As a general rule countertrade can be split into three broad categories:
Barter – the oldest form of countertrade whereby a sale of equipment is secured against delivery of goods from the buyer which may be of interest to the seller or can be on sold by the seller of equipment to generate a cash payment.
Counterpurchase – the practice whereby a foreign seller agrees to buy goods and/or services in the buyer’s country as a condition of the sale contract to a value related to the value of the goods sold. The goods and/or services may or may not be related to the items sold.

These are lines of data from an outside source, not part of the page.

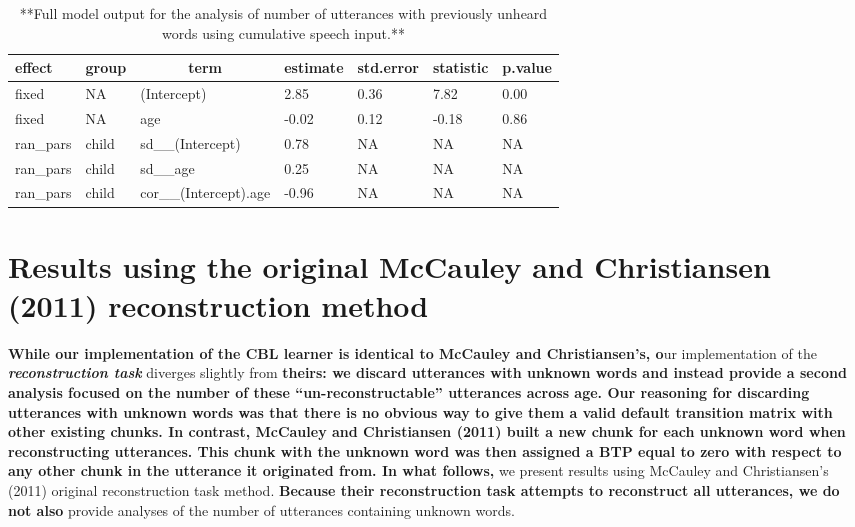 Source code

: \documentclass[man,mask,floatsintext]{apa6}
\begin{document}
\begin{table}[tbp]
\begin{center}
\begin{threeparttable}
\caption{\label{tab:tab-unseen_words-cumu-MAIN}**Full model output for the analysis of number of utterances with previously unheard words using cumulative speech input.**}
\begin{tabular}{lllllll}
\toprule
effect & \multicolumn{1}{c}{group} & \multicolumn{1}{c}{term} & \multicolumn{1}{c}{estimate} & \multicolumn{1}{c}{std.error} & \multicolumn{1}{c}{statistic} & \multicolumn{1}{c}{p.value}\\
\midrule
fixed & NA & (Intercept) & 2.85 & 0.36 & 7.82 & 0.00\\
fixed & NA & age & -0.02 & 0.12 & -0.18 & 0.86\\
ran\_pars & child & sd\_\_(Intercept) & 0.78 & NA & NA & NA\\
ran\_pars & child & sd\_\_age & 0.25 & NA & NA & NA\\
ran\_pars & child & cor\_\_(Intercept).age & -0.96 & NA & NA & NA\\
\bottomrule
\end{tabular}
\end{threeparttable}
\end{center}
\end{table}

\pagebreak

\section{Results using the original McCauley and Christiansen (2011)
reconstruction
method}\label{results-using-the-original-mccauley-and-christiansen-2011-reconstruction-method}

\textbf{While our implementation of the CBL learner is identical to
McCauley and Christiansen's, o}ur implementation of the
\textbf{\emph{reconstruction task}} diverges slightly from
\textbf{theirs: we discard utterances with unknown words and instead
provide a second analysis focused on the number of these
\enquote{un-reconstructable} utterances across age. Our reasoning for
discarding utterances with unknown words was that there is no obvious
way to give them a valid default transition matrix with other existing
chunks. In contrast, McCauley and Christiansen (2011) built a new chunk
for each unknown word when reconstructing utterances. This chunk with
the unknown word was then assigned a BTP equal to zero with respect to
any other chunk in the utterance it originated from. In what follows,}
we present results using McCauley and Christiansen's (2011) original
reconstruction task method. \textbf{Because their reconstruction task
attempts to reconstruct all utterances, we do not also} provide analyses
of the number of utterances containing unknown words.
\end{document}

Offset – increasingly popular with governments in developed countries. Offset is the practice whereby government buyers seek compensation for the loss of technical and financial investment in domestic industries caused by their acquisition of foreign-manufactured equipment. This can be achieved through:
Direct offset: the supplier agrees to incorporate materials, components or sub-assemblies which are procured from the importing country. In some large contracts, successful bidders may be required to establish local production facilities. Direct offset has been particularly common for trade in defence systems and aircraft.
Indirect offset: the supplier agrees to promote and develop export, investment and other cooperative measures that are not connected to the equipment supplied under the sale contract and may be either defence related or in the civil sector.
Other forms do exist, such as switch trading and buyback, but these are derivatives of the above categories.